Trasferimento farmacia Hippocrates, no del Tar Milano a sospensiva

Roma, 10 luglio – Il  Tar di Milano non ha accolto l’istanza di sospensiva richiesta da due farmacie milanesi nei confronti del provvedimento con il quale l’Ats di Milano aveva concesso l’autorizzazione del  trasferimento della Farmacia Centro Milano, una delle più di 120 acquistate in Italia da Hippocrates Holding SpA, dalla vecchia sede di via Bassano Porrone 4 ai nuovi locali e ben più prestigiosi locali con ingresso all’interno dell’immobile all’angolo di via SanProspero e via Broletto, dove la società ha allestito il suo flagship store di 450 metri quadrati, sotto l’insegna Lafarmacia, inaugurato in sordina all’inizio di giugno scorso.

Le farmacie ricorrenti, come già riferito dal nostro giornale,  avevano lamentato la presunta mancanza del requisito della distanza minima di duecento metri dai loro esercizi e un conseguente grave e irreparabile danno per le loro attività. Il Tribunale amministrativo, in sede cautelare, non ha però accolto la richiesta di sospensiva, rilevando l’infondatezza deldanno grave e irreparabile lamentato dalle ricorrenti.

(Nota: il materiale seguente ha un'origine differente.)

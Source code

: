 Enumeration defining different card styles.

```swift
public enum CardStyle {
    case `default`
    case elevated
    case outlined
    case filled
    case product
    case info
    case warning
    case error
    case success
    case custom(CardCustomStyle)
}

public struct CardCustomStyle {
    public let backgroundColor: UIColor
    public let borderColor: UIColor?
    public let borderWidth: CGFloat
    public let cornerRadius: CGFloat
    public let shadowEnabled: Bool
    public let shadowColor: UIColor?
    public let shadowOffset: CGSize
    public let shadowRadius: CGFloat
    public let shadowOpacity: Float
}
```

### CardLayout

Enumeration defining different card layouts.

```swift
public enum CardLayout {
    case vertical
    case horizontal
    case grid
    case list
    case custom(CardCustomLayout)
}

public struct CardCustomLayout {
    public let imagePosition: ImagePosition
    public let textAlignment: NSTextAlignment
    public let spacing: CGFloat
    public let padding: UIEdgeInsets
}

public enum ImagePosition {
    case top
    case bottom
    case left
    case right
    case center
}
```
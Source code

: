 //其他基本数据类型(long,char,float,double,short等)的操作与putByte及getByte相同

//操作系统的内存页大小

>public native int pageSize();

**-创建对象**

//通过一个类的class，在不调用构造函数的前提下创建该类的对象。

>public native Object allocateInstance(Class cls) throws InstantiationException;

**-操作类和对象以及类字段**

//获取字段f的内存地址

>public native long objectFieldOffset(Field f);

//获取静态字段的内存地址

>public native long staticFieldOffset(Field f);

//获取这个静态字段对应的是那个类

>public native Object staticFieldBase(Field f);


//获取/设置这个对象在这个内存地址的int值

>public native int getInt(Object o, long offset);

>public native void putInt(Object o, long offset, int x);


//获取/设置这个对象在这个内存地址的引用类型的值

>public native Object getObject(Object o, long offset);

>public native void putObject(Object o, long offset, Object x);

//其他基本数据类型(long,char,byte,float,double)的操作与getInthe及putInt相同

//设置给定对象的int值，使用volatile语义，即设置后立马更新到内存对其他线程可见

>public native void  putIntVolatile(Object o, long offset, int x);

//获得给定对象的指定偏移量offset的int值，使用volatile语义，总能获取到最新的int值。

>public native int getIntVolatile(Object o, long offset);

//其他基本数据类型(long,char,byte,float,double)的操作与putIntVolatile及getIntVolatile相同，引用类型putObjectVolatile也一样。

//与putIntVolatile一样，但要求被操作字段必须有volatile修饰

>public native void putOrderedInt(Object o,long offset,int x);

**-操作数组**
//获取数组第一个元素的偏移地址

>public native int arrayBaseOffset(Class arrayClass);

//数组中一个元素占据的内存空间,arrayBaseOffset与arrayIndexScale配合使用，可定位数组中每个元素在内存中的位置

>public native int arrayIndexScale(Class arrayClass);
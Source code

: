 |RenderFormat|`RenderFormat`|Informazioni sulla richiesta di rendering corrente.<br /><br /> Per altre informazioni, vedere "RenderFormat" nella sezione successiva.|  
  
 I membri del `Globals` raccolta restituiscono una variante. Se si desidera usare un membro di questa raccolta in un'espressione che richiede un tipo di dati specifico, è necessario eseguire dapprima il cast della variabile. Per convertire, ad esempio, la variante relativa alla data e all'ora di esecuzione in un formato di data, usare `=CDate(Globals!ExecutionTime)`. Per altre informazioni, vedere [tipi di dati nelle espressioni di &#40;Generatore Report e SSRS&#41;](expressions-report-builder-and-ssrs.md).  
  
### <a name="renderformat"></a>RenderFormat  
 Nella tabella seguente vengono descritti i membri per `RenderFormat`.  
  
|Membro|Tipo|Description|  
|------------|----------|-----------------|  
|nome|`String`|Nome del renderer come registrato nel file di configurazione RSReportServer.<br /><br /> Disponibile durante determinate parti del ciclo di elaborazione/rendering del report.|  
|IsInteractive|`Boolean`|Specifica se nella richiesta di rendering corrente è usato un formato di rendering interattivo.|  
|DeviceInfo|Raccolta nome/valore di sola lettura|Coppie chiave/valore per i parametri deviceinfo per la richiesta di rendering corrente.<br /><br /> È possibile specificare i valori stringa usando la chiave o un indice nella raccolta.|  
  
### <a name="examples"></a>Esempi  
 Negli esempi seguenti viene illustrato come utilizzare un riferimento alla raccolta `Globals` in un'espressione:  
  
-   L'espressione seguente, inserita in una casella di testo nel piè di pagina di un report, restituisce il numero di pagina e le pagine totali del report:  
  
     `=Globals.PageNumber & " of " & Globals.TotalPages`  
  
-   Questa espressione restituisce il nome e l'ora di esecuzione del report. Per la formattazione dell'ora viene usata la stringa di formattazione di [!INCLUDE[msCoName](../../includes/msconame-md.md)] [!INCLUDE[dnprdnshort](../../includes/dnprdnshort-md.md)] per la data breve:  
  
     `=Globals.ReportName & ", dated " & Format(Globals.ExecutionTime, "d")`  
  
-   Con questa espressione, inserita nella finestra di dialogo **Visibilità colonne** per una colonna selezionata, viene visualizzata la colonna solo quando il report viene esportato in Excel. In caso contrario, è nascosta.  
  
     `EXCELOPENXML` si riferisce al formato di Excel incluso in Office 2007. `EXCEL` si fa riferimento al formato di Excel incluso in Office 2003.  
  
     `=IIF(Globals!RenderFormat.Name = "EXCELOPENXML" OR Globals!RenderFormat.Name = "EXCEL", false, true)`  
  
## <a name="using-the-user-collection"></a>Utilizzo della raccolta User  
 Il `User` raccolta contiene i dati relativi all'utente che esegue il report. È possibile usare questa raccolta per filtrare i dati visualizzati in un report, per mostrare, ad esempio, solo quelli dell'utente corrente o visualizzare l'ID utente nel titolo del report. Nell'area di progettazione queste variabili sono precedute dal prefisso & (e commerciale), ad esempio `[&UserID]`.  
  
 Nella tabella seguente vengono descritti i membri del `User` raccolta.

Si tratta ovviamente solo del primo round del contenzioso amministrativo, che ora dovrà essere affrontato nel merito: i giudici del Tar milanese  hanno fissato la trattazione del ricorso nel prossimo febbraio 2021.

Hippocrates Holding ha ovviamente incassato “con piena soddisfazione e fiducia” la decisione dei giudici amministrativi, affermando in una nota di essere  “certa della legittimità del trasferimento alla luce dell’affidabilità delle attente valutazioni istruttorie svolte dall’Ats. nell’ambito di un procedimento durato molti mesi. Sono stati infatti forniti – sin dall’inizio – tutti i documentie le perizie del caso, avendo altresì realizzato ogni investimento necessario a non incorrere in alcuna irregolarità”.

Nella nota, la società guidata da Davide Tavaniello e Rodolfo Guarino ribadisce quindi la sua vision, che è quella che “le farmacie possano fare sistema nel ricoprire il loro ruolo di primo presidio sanitario per la comunità, offrendo servizi di alta qualità”, per concludere che (alla luce della prima decisione dei giudici amminisrtativi) può “continuare a operare e a servire con impegno e responsabilità sociale i cittadini e i pazienti del centro di Milano”.